A flood-hit Worcestershire potato farmer could lose his home after amassing almost £7m in debts to his bank, a High Court hearing has been told.
When floods hit Roger Gough’s 210ha (530-acre) Hilltop Farm, at Rochford, Tenbury Wells, in 2007 and 2008 each inundation was said to be a 100-year event, the High Court in London heard.
The events had a drastic impact on the farm’s finances and Mr Gough, who lives with his wife Michelle and two sons in an eight-bedroom house on the farm, has been battling the debts ever since.
However, the court hearing dealt a blow to Mr Gough’s fight after Judge Lance Ashworth QC ruled that Clydesdale Bank had done nothing wrong in demanding repayment of almost £7m from the farmer.
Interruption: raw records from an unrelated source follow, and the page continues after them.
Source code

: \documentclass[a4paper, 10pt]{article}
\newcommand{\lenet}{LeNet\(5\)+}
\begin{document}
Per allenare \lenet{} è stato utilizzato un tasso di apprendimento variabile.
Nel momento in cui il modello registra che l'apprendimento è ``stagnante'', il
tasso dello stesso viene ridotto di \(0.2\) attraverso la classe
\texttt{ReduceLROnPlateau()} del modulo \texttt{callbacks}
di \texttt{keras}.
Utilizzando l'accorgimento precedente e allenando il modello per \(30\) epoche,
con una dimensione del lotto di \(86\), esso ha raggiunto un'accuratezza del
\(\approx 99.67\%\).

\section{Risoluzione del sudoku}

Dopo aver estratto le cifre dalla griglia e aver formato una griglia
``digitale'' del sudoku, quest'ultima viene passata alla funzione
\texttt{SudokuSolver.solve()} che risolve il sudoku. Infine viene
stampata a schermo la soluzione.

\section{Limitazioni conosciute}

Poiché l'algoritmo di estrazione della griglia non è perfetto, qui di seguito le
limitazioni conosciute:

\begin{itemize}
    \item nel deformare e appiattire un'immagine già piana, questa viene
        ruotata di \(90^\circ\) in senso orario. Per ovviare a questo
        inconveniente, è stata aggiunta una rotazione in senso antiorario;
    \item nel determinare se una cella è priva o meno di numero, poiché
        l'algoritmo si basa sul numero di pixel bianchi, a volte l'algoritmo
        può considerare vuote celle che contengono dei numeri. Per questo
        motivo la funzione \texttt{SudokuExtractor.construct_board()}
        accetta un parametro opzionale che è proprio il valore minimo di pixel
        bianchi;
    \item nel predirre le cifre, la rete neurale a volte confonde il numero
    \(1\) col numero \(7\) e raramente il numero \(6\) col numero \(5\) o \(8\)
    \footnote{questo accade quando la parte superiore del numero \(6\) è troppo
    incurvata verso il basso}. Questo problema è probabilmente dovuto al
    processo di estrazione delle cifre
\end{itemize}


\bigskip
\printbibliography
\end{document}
Michelle Gough had personally guaranteed almost £5m of the farm’s debts and there was nothing unfair about holding her to that, the judge added.
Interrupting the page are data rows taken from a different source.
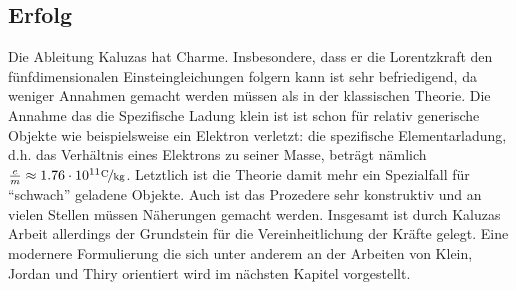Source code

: \subsection{Erfolg}
Die Ableitung Kaluzas hat Charme. Insbesondere, dass er die
Lorentzkraft den fünfdimensionalen Einsteingleichungen folgern kann ist sehr 
befriedigend, da weniger Annahmen gemacht werden müssen als in der klassischen
Theorie. Die Annahme das die Spezifische Ladung klein ist ist schon für relativ
generische Objekte wie beispielsweise ein Elektron verletzt: die spezifische
Elementarladung, d.h. das Verhältnis eines Elektrons zu seiner Masse, beträgt nämlich
$\frac{e}{m}\approx1.76\cdot10^{11}\unitfrac{C}{kg}$.
Letztlich ist die Theorie damit mehr ein Spezialfall für "`schwach"' geladene
Objekte. Auch ist das Prozedere sehr konstruktiv und an vielen Stellen müssen
Näherungen gemacht werden.
Insgesamt ist durch Kaluzas Arbeit allerdings der Grundstein für die
Vereinheitlichung der Kräfte gelegt. Eine modernere Formulierung die sich unter
anderem an der Arbeiten von Klein, Jordan und Thiry orientiert wird im nächsten
Kapitel vorgestellt.

%
%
The ruling means the bank is entitled to take possession of Hilltop Farm and a rental property unless an asset sale can be arranged to reduce the massive debt.
The judge said Mr Gough had banked with Barclays for years before shifting his business to the Clydesdale in 2012.
The bank had “courted” his business and lent him £4.25m, plus an overdraft facility of £650,000.
But the judge said the overdraft was “never quite enough” and by June 2014 the facility had been increased to over £1.7m.
The Clydesdale loaned Mr Gough “ever increasing” amounts of money, but the farm’s creditors continued to apply pressure.
He had to ask the bank to provide urgent funds and matters got so bad that, at one point, “Mr Gough could not afford to put diesel into his tractor”.
The judge added: “The bank eventually had had enough of supporting Mr Gough, whose business required more and more cash.”
In November 2014, it demanded repayment of all outstanding loans from the farmer and appointed receivers. It also sought to enforce his wife’s personal guarantee.
Mr Gough argued that the bank’s attempt to take his home was “unconscionable” and that it had gone back on a promise that, before appointing receivers, it would give him the opportunity to reduce the debts by selling assets.
But the judge said the Clydesdale had in fact given him such an opportunity and had never made “a clear and unequivocal promise” that it would not insist upon its strict legal rights.
Mrs Gough had, at the bank’s urging, received independent legal advice before signing the guarantee and there was nothing unfair about it.
No evidence of impropriety
And the judge ruled: “There is no evidence of any impropriety on the part of the bank in deciding to make demand and appoint receivers when they did so.”
The court heard that, as at 31 May this year, the amount due to the bank from Mr Gough came to £6,613,435.
The sum due from Mrs Gough under the guarantee amounted to £5,701,754. Both amounts had increased since then due to interest.
The judge said he was “minded” to make a possession order, subject to the possibility of Mr Gough selling off parts of the farm to reduce the debt.